Renforcement des obligations d’information pour les entreprises de travail temporaire :
- Lorsque des travailleurs, mis à disposition par une entreprise de travail temporaire (ETT) basée dans un autre État membre que la France pour une entreprise utilisatrice basée dans un autre État membre, sont détachés en France, l’entreprise utilisatrice doit prévenir l’entreprise de travail volontaire du détachement des salariés en France ainsi que des règles qui leur sont applicables (le décret du 28 juillet 2020 précise les informations à transmettre).
- Si cette obligation d’information est nouvelle, la nouvelle législation française vient supprimer une obligation pour l’entreprise utilisatrice : désormais, elle n’aura pas besoin de déclarer à l’Inspection du travail que l’employeur (l’entreprise de travail temporaire) a bien connaissance du détachement de ses salariés.
- Lorsque l’entreprise utilisatrice est basée en France, et que l’entreprise de travail temporaire est basée dans un autre État membre, l’entreprise utilisatrice doit informer l’ETT des règles applicables en matière de rémunération pendant le détachement.
Durcissement des sanctions et augmentation des amendes ; la loi Avenir professionnel a ouvert la possibilité d’ordonner l’interdiction à une entreprise d’avoir recours à des travailleurs détachés en cas de non-paiement d’une amende administrative prononcée en cas de non-respect du droit des travailleurs des détachés ou des règles propres au détachement.
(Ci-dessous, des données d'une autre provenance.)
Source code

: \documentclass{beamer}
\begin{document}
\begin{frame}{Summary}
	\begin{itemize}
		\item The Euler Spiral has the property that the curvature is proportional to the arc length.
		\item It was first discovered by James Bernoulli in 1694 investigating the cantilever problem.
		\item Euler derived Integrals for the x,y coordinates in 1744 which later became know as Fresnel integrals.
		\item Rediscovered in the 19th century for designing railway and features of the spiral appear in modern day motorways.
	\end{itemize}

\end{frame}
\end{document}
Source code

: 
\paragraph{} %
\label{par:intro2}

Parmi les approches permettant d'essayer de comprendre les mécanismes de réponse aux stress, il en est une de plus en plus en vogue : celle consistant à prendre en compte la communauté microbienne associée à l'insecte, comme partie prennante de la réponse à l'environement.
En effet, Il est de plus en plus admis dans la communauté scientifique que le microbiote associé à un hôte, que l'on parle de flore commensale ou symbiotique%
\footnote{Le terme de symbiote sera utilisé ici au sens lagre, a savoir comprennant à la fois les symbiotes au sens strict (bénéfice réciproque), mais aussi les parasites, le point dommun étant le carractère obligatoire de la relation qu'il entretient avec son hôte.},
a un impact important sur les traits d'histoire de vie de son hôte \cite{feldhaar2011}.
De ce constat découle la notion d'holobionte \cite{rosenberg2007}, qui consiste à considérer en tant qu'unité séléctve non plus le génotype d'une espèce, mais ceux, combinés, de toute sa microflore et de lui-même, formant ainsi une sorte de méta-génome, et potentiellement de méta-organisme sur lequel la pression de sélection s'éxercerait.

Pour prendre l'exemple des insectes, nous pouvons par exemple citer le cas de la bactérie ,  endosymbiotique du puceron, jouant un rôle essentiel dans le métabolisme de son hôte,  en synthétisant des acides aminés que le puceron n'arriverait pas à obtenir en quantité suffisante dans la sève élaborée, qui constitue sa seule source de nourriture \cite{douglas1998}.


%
Si FO salue ces différentes mesures, permettant de lutter contre le dumping social et d’assurer de meilleures conditions de travail aux travailleurs détachés, la question reste de savoir ce qu’il adviendra de leur mise en œuvre. Sans renforcement des moyens matériels, humains et financiers de l’Inspection du travail, ces mesures n’ont qu’une portée limitée. FO appelle au renforcement de la coordination au sein de l’Autorité européenne, qui devait lancer deux inspections conjointes cette année (retardées du fait de la pandémie de Covid-19). Dans un rapport de 2019, la Cour des comptes souligne les problèmes posés par le manque de moyens adaptés à la lutte contre le travail détaché. Elle met en avant le fait que malgré l’évolution du cadre juridique, les fraudes au détachement restent nombreuses.
Travail détaché et pandémie du Covid-19
La pandémie de Covid-19, qui a entrainé la fermeture des frontières, a engendré de nombreuses difficultés de déplacement pour les travailleurs détachés. Une instruction du Premier ministre a été publiée le 20 mai 2020 sur le travail détaché, détaillant les conditions d’entrée sur le territoire français des travailleurs détachés dans les secteurs où la main d’œuvre manquait (secteur agricole notamment). Cela a abouti à de nombreux foyers de contamination, notamment du fait des conditions d’hébergement (souvent collectifs), fréquemment précaires, voire insalubres, mais également de l’absence de mesures prises par les employeurs pour permettre un respect des gestes barrière.